After years of waiting under the threat of a washout, though, officials in the community aren't celebrating yet.
"I don't take it as a matter of fact that it's going to happen until I see it," said Bob Stein, mayor of Bovey.
Water in the Canisteo Mine Pit — really multiple former mine sites that merged as they filled — has been rising 5 to 7 feet each year, according to the Department of Natural Resources. Bovey is directly south of the 5-mile-long body of water and near one of the first spots where water could gush out of the pit.
Groundwater, rain and spring melt are filling up the massive cavity. The DNR temporarily pumped water out of the pit this winter and lowered the water levels below the point where they'd overwhelm existing drainage in the town, but the agency stopped pumping in May.

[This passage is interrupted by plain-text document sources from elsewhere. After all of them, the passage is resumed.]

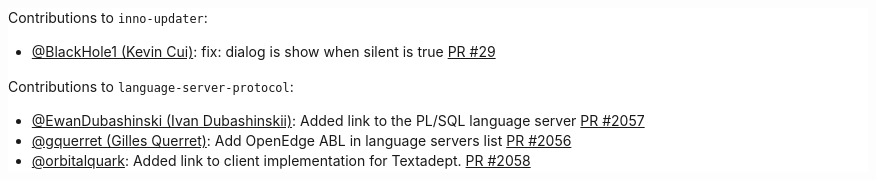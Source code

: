 Contributions to `inno-updater`:

* [@BlackHole1 (Kevin Cui)](https://github.com/BlackHole1): fix: dialog is show when silent is true [PR #29](https://github.com/microsoft/inno-updater/pull/29)

Contributions to `language-server-protocol`:

* [@EwanDubashinski (Ivan Dubashinskii)](https://github.com/EwanDubashinski): Added link to the PL/SQL language server [PR #2057](https://github.com/microsoft/language-server-protocol/pull/2057)
* [@gquerret (Gilles Querret)](https://github.com/gquerret): Add OpenEdge ABL in language servers list [PR #2056](https://github.com/microsoft/language-server-protocol/pull/2056)
* [@orbitalquark](https://github.com/orbitalquark): Added link to client implementation for Textadept. [PR #2058](https://github.com/microsoft/language-server-protocol/pull/2058)


<a id="scroll-to-top" role="button" title="Scroll to top" aria-label="scroll to top" href="#"><span class="icon"></span></a>
<link rel="stylesheet" type="text/css" href="css/inproduct_releasenotes.css"/>
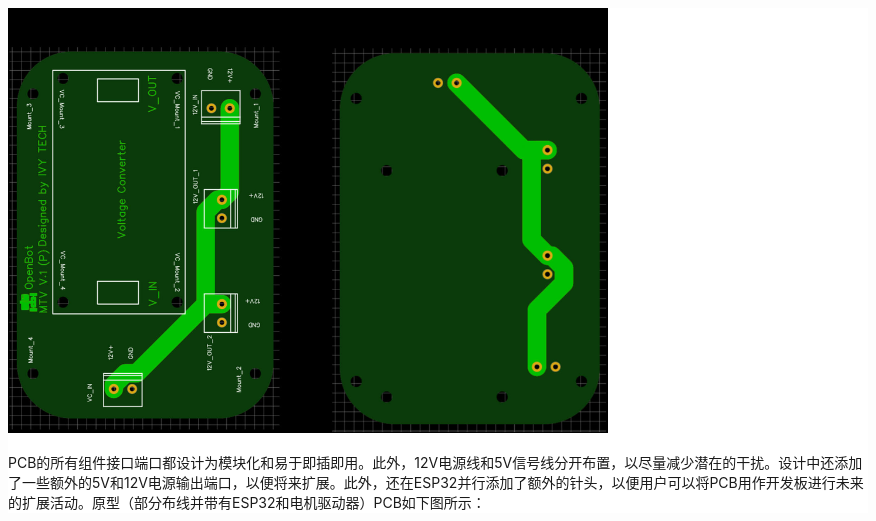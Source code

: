   <img src="../../../docs/images/MTV/PCB_3.jpg" width="600" alt="App GUI"/>
</p>
PCB的所有组件接口端口都设计为模块化和易于即插即用。此外，12V电源线和5V信号线分开布置，以尽量减少潜在的干扰。设计中还添加了一些额外的5V和12V电源输出端口，以便将来扩展。此外，还在ESP32并行添加了额外的针头，以便用户可以将PCB用作开发板进行未来的扩展活动。原型（部分布线并带有ESP32和电机驱动器）PCB如下图所示：
<p align="center">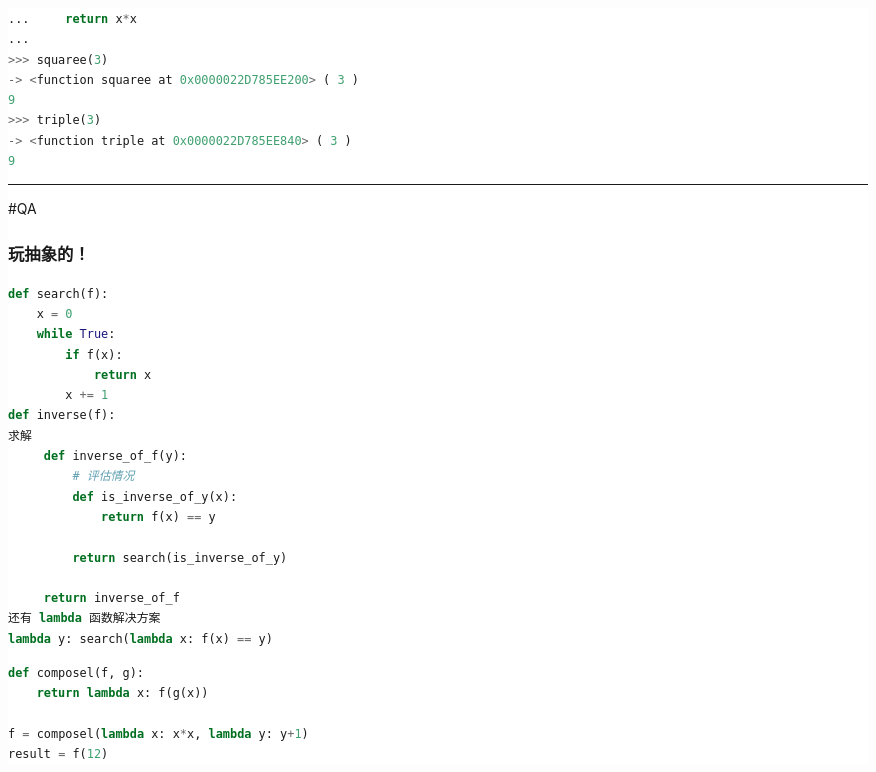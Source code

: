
 ```python
...     return x*x
...
>>> squaree(3)
-> <function squaree at 0x0000022D785EE200> ( 3 )
9
>>> triple(3)
-> <function triple at 0x0000022D785EE840> ( 3 )
9
```

----

#QA
### 玩抽象的！
```python
def search(f):
	x = 0
	while True:
		if f(x):
			return x
		x += 1
def inverse(f):
求解
     def inverse_of_f(y):
	     # 评估情况
         def is_inverse_of_y(x):
             return f(x) == y
             
         return search(is_inverse_of_y)
         
     return inverse_of_f
还有 lambda 函数解决方案
lambda y: search(lambda x: f(x) == y)
```

```python
def composel(f, g):
	return lambda x: f(g(x))

f = composel(lambda x: x*x, lambda y: y+1)
result = f(12)
```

Now the Legislature-approved money will allow the DNR to install a complicated drainage system that will also prevent the spread of invasive zebra mussels found in the pit, according to Mike Liljegren, an assistant division director for lands and minerals at the DNR.
Liljegren said the presence of the mussels requires special filters — "you can think of it as a bathtub filled with sand," he said — to block juvenile bivalves from riding the drainage out to the Prairie River.
With the new money in this year's infrastructure bill, construction will start either this fall or next spring, Liljegren said.